Activity: From the entries, copy each line that includes "baseline".

Dataset records:
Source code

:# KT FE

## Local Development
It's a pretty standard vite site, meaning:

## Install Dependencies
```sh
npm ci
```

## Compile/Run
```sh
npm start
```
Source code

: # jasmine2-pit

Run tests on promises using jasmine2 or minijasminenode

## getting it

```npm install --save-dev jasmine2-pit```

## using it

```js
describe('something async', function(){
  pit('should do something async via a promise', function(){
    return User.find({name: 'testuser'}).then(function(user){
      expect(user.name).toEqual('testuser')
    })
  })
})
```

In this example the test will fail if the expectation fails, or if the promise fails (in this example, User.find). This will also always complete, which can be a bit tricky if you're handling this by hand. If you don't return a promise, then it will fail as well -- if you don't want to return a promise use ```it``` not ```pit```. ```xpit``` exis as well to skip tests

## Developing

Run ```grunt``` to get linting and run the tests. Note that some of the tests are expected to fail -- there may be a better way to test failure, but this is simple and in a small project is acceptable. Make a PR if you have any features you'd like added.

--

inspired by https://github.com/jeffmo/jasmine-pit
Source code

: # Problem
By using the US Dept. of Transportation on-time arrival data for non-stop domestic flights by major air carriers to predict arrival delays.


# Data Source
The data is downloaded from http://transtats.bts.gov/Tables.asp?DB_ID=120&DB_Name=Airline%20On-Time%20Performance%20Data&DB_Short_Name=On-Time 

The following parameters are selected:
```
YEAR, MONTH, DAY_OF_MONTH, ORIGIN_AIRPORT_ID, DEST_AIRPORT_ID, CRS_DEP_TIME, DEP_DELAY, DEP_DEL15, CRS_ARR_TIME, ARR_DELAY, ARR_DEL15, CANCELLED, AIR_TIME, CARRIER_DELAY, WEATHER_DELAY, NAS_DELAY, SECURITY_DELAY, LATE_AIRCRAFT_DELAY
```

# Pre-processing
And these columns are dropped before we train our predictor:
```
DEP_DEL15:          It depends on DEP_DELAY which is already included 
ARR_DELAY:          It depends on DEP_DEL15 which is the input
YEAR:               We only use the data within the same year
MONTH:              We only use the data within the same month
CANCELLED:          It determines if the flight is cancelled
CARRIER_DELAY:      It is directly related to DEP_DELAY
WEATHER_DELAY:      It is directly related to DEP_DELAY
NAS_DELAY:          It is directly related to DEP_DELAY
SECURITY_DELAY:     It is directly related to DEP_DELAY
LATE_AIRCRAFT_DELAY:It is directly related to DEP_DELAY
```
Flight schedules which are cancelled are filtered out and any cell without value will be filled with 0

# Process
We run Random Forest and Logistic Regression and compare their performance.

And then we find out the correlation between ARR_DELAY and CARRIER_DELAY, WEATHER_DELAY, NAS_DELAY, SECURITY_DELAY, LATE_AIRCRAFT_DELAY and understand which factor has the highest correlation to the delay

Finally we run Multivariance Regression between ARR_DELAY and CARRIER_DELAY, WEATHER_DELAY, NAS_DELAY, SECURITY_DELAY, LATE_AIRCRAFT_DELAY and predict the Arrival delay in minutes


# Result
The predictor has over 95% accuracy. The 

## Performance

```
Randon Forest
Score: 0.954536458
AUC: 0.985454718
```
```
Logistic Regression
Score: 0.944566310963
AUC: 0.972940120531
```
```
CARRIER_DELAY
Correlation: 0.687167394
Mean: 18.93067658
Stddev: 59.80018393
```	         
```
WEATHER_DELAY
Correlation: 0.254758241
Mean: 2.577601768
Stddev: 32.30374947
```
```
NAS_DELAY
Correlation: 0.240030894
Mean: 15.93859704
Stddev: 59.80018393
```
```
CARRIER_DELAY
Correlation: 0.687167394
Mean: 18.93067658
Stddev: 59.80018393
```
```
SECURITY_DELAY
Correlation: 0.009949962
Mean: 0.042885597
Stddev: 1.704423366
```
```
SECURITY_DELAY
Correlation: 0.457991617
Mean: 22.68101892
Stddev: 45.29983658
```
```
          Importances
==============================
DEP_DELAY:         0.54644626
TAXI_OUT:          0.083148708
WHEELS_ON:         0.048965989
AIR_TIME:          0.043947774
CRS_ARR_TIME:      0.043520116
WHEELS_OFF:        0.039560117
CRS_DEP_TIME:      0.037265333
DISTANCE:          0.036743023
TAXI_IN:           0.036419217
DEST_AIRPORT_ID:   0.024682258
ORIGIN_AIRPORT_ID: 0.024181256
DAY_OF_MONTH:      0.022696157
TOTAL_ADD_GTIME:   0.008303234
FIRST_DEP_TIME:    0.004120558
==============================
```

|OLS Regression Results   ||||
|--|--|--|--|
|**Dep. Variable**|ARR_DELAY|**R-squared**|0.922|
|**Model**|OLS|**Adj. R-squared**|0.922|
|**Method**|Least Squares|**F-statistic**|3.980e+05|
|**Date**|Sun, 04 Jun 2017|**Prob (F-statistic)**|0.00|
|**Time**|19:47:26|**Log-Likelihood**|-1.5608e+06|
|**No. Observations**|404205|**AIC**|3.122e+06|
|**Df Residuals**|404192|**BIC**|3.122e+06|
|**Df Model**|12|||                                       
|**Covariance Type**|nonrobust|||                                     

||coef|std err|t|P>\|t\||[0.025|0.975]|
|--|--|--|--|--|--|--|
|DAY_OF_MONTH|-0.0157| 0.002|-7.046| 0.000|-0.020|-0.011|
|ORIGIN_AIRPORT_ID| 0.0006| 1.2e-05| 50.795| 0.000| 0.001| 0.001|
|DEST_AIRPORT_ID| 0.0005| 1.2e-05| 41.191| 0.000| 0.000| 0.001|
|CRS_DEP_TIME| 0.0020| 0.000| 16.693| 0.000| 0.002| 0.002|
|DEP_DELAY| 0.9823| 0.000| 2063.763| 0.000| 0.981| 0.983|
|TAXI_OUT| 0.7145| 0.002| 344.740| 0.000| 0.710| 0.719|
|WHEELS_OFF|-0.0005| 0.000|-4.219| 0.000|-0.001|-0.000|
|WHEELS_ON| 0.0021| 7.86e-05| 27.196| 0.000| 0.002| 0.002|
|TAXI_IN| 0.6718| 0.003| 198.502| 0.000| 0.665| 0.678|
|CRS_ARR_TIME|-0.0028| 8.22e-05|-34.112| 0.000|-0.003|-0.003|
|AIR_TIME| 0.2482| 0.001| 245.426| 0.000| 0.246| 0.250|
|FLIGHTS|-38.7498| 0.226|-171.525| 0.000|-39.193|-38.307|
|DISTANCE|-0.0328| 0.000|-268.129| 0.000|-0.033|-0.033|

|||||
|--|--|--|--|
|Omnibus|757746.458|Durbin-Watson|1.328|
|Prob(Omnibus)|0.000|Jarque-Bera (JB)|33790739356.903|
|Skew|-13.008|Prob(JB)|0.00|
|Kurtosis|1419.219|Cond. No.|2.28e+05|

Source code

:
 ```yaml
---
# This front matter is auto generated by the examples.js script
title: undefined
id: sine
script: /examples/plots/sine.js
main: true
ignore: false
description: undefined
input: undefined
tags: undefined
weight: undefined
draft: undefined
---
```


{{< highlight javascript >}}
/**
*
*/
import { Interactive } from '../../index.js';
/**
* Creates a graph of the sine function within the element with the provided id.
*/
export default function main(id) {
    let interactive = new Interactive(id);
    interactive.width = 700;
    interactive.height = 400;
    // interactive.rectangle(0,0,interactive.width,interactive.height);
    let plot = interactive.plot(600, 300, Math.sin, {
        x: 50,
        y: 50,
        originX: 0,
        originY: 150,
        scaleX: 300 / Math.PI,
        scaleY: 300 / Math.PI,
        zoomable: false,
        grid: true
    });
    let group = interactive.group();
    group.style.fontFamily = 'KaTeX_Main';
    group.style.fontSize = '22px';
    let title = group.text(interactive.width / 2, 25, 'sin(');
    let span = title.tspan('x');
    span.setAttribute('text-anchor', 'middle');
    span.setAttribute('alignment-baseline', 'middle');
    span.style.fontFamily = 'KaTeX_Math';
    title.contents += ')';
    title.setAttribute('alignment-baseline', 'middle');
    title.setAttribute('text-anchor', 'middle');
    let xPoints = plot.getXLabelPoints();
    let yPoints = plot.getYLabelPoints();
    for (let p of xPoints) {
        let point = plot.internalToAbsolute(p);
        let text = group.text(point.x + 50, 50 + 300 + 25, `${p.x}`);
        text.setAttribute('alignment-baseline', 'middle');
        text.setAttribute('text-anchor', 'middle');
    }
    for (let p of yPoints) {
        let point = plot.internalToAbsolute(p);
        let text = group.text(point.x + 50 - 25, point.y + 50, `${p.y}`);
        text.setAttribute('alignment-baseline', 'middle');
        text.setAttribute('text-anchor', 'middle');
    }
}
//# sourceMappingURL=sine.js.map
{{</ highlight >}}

Written response:
    span.setAttribute('alignment-baseline', 'middle');
    title.setAttribute('alignment-baseline', 'middle');
        text.setAttribute('alignment-baseline', 'middle');
        text.setAttribute('alignment-baseline', 'middle');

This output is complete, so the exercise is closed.